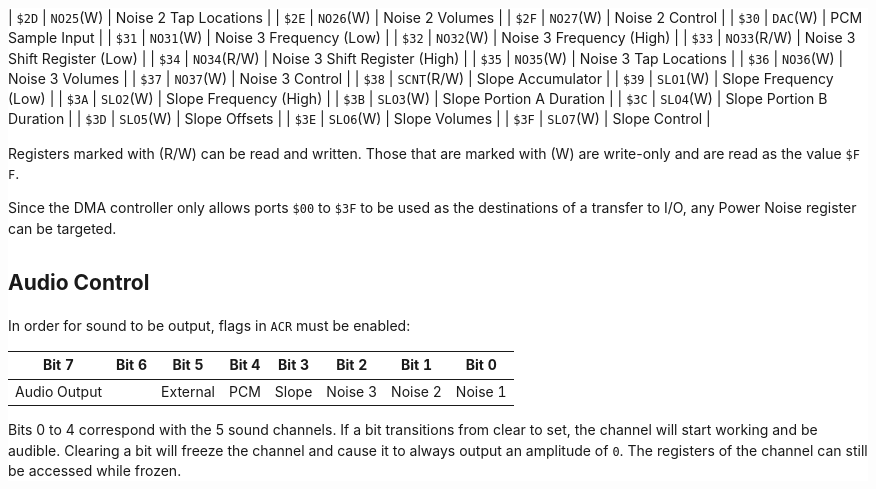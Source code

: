 | `$2D` | `NO25`(W) | Noise 2 Tap Locations |
| `$2E` | `NO26`(W) | Noise 2 Volumes |
| `$2F` | `NO27`(W) | Noise 2 Control |
| `$30` | `DAC`(W) | PCM Sample Input |
| `$31` | `NO31`(W) | Noise 3 Frequency (Low) |
| `$32` | `NO32`(W) | Noise 3 Frequency (High) |
| `$33` | `NO33`(R/W) | Noise 3 Shift Register (Low) |
| `$34` | `NO34`(R/W) | Noise 3 Shift Register (High) |
| `$35` | `NO35`(W) | Noise 3 Tap Locations |
| `$36` | `NO36`(W) | Noise 3 Volumes |
| `$37` | `NO37`(W) | Noise 3 Control |
| `$38` | `SCNT`(R/W) | Slope Accumulator |
| `$39` | `SLO1`(W) | Slope Frequency (Low) |
| `$3A` | `SLO2`(W) | Slope Frequency (High) |
| `$3B` | `SLO3`(W) | Slope Portion A Duration |
| `$3C` | `SLO4`(W) | Slope Portion B Duration |
| `$3D` | `SLO5`(W) | Slope Offsets |
| `$3E` | `SLO6`(W) | Slope Volumes |
| `$3F` | `SLO7`(W) | Slope Control |

Registers marked with (R/W) can be read and written. Those that are marked with (W) are write-only and are read as the value `$FF`.

Since the DMA controller only allows ports `$00` to `$3F` to be used as the destinations of a transfer to I/O, any Power Noise register can be targeted.



## Audio Control

In order for sound to be output, flags in `ACR` must be enabled:

| Bit 7 | Bit 6 | Bit 5 | Bit 4 | Bit 3 | Bit 2 | Bit 1 | Bit 0 |
| :-: | :-: | :-: | :-: | :-: | :-: | :-: | :-: |
| Audio Output | | External | PCM | Slope | Noise 3 | Noise 2 | Noise 1 |

Bits 0 to 4 correspond with the 5 sound channels. If a bit transitions from clear to set, the channel will start working and be audible. Clearing a bit will freeze the channel and cause it to always output an amplitude of `0`. The registers of the channel can still be accessed while frozen.
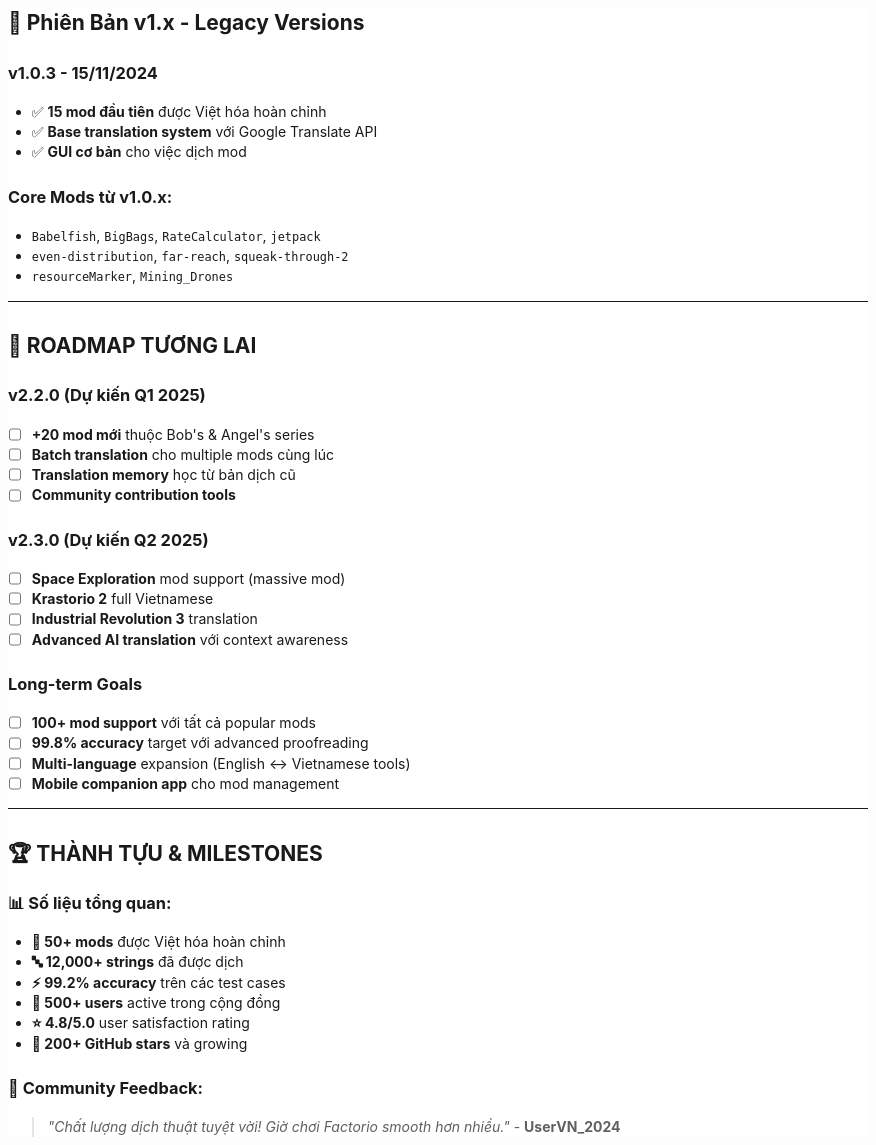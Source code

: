 ## 📅 **Phiên Bản v1.x** - Legacy Versions

### **v1.0.3** - 15/11/2024
- ✅ **15 mod đầu tiên** được Việt hóa hoàn chỉnh
- ✅ **Base translation system** với Google Translate API
- ✅ **GUI cơ bản** cho việc dịch mod

### **Core Mods từ v1.0.x:**
- `Babelfish`, `BigBags`, `RateCalculator`, `jetpack`
- `even-distribution`, `far-reach`, `squeak-through-2` 
- `resourceMarker`, `Mining_Drones`

---

## 🎯 **ROADMAP TƯƠNG LAI**

### **v2.2.0** (Dự kiến Q1 2025)
- [ ] **+20 mod mới** thuộc Bob's & Angel's series
- [ ] **Batch translation** cho multiple mods cùng lúc  
- [ ] **Translation memory** học từ bản dịch cũ
- [ ] **Community contribution tools**

### **v2.3.0** (Dự kiến Q2 2025) 
- [ ] **Space Exploration** mod support (massive mod)
- [ ] **Krastorio 2** full Vietnamese
- [ ] **Industrial Revolution 3** translation
- [ ] **Advanced AI translation** với context awareness

### **Long-term Goals**
- [ ] **100+ mod support** với tất cả popular mods
- [ ] **99.8% accuracy** target với advanced proofreading
- [ ] **Multi-language** expansion (English ↔ Vietnamese tools)
- [ ] **Mobile companion app** cho mod management

---

## 🏆 **THÀNH TỰU & MILESTONES**

### 📊 **Số liệu tổng quan:**
- **🎯 50+ mods** được Việt hóa hoàn chỉnh
- **🔤 12,000+ strings** đã được dịch  
- **⚡ 99.2% accuracy** trên các test cases
- **👥 500+ users** active trong cộng đồng
- **⭐ 4.8/5.0** user satisfaction rating
- **🌟 200+ GitHub stars** và growing

### 🏅 **Community Feedback:**
> *"Chất lượng dịch thuật tuyệt vời! Giờ chơi Factorio smooth hơn nhiều."* - **UserVN_2024**
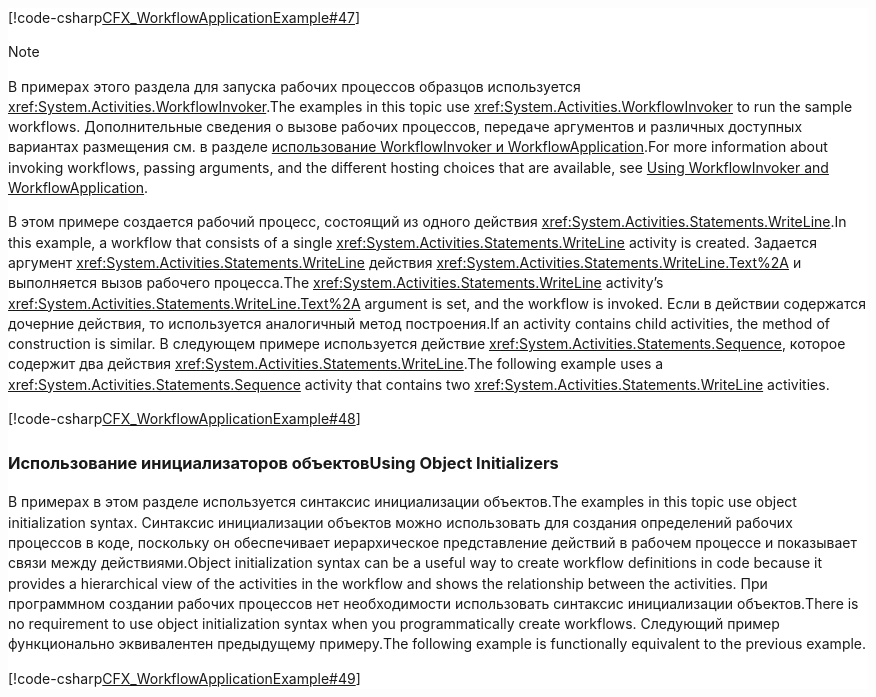  [!code-csharp[CFX_WorkflowApplicationExample#47](~/samples/snippets/csharp/VS_Snippets_CFX/cfx_workflowapplicationexample/cs/program.cs#47)]  
  
> [!NOTE]
> <span data-ttu-id="ed91b-114">В примерах этого раздела для запуска рабочих процессов образцов используется <xref:System.Activities.WorkflowInvoker>.</span><span class="sxs-lookup"><span data-stu-id="ed91b-114">The examples in this topic use <xref:System.Activities.WorkflowInvoker> to run the sample workflows.</span></span> <span data-ttu-id="ed91b-115">Дополнительные сведения о вызове рабочих процессов, передаче аргументов и различных доступных вариантах размещения см. в разделе [использование WorkflowInvoker и WorkflowApplication](using-workflowinvoker-and-workflowapplication.md).</span><span class="sxs-lookup"><span data-stu-id="ed91b-115">For more information about invoking workflows, passing arguments, and the different hosting choices that are available, see [Using WorkflowInvoker and WorkflowApplication](using-workflowinvoker-and-workflowapplication.md).</span></span>  
  
 <span data-ttu-id="ed91b-116">В этом примере создается рабочий процесс, состоящий из одного действия <xref:System.Activities.Statements.WriteLine>.</span><span class="sxs-lookup"><span data-stu-id="ed91b-116">In this example, a workflow that consists of a single <xref:System.Activities.Statements.WriteLine> activity is created.</span></span> <span data-ttu-id="ed91b-117">Задается аргумент <xref:System.Activities.Statements.WriteLine> действия <xref:System.Activities.Statements.WriteLine.Text%2A> и выполняется вызов рабочего процесса.</span><span class="sxs-lookup"><span data-stu-id="ed91b-117">The <xref:System.Activities.Statements.WriteLine> activity’s <xref:System.Activities.Statements.WriteLine.Text%2A> argument is set, and the workflow is invoked.</span></span> <span data-ttu-id="ed91b-118">Если в действии содержатся дочерние действия, то используется аналогичный метод построения.</span><span class="sxs-lookup"><span data-stu-id="ed91b-118">If an activity contains child activities, the method of construction is similar.</span></span> <span data-ttu-id="ed91b-119">В следующем примере используется действие <xref:System.Activities.Statements.Sequence>, которое содержит два действия <xref:System.Activities.Statements.WriteLine>.</span><span class="sxs-lookup"><span data-stu-id="ed91b-119">The following example uses a <xref:System.Activities.Statements.Sequence> activity that contains two <xref:System.Activities.Statements.WriteLine> activities.</span></span>  
  
 [!code-csharp[CFX_WorkflowApplicationExample#48](~/samples/snippets/csharp/VS_Snippets_CFX/cfx_workflowapplicationexample/cs/program.cs#48)]  
  
### <a name="using-object-initializers"></a><span data-ttu-id="ed91b-120">Использование инициализаторов объектов</span><span class="sxs-lookup"><span data-stu-id="ed91b-120">Using Object Initializers</span></span>  
 <span data-ttu-id="ed91b-121">В примерах в этом разделе используется синтаксис инициализации объектов.</span><span class="sxs-lookup"><span data-stu-id="ed91b-121">The examples in this topic use object initialization syntax.</span></span> <span data-ttu-id="ed91b-122">Синтаксис инициализации объектов можно использовать для создания определений рабочих процессов в коде, поскольку он обеспечивает иерархическое представление действий в рабочем процессе и показывает связи между действиями.</span><span class="sxs-lookup"><span data-stu-id="ed91b-122">Object initialization syntax can be a useful way to create workflow definitions in code because it provides a hierarchical view of the activities in the workflow and shows the relationship between the activities.</span></span> <span data-ttu-id="ed91b-123">При программном создании рабочих процессов нет необходимости использовать синтаксис инициализации объектов.</span><span class="sxs-lookup"><span data-stu-id="ed91b-123">There is no requirement to use object initialization syntax when you programmatically create workflows.</span></span> <span data-ttu-id="ed91b-124">Следующий пример функционально эквивалентен предыдущему примеру.</span><span class="sxs-lookup"><span data-stu-id="ed91b-124">The following example is functionally equivalent to the previous example.</span></span>  
  
 [!code-csharp[CFX_WorkflowApplicationExample#49](~/samples/snippets/csharp/VS_Snippets_CFX/cfx_workflowapplicationexample/cs/program.cs#49)]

# Problem
Look above for the line holding "3 Volumes |" and the line holding "Registers marked with". Retype both, and every line between them, word for word and nothing else.

# Your response
| `$36` | `NO36`(W) | Noise 3 Volumes |
| `$37` | `NO37`(W) | Noise 3 Control |
| `$38` | `SCNT`(R/W) | Slope Accumulator |
| `$39` | `SLO1`(W) | Slope Frequency (Low) |
| `$3A` | `SLO2`(W) | Slope Frequency (High) |
| `$3B` | `SLO3`(W) | Slope Portion A Duration |
| `$3C` | `SLO4`(W) | Slope Portion B Duration |
| `$3D` | `SLO5`(W) | Slope Offsets |
| `$3E` | `SLO6`(W) | Slope Volumes |
| `$3F` | `SLO7`(W) | Slope Control |

Registers marked with (R/W) can be read and written. Those that are marked with (W) are write-only and are read as the value `$FF`.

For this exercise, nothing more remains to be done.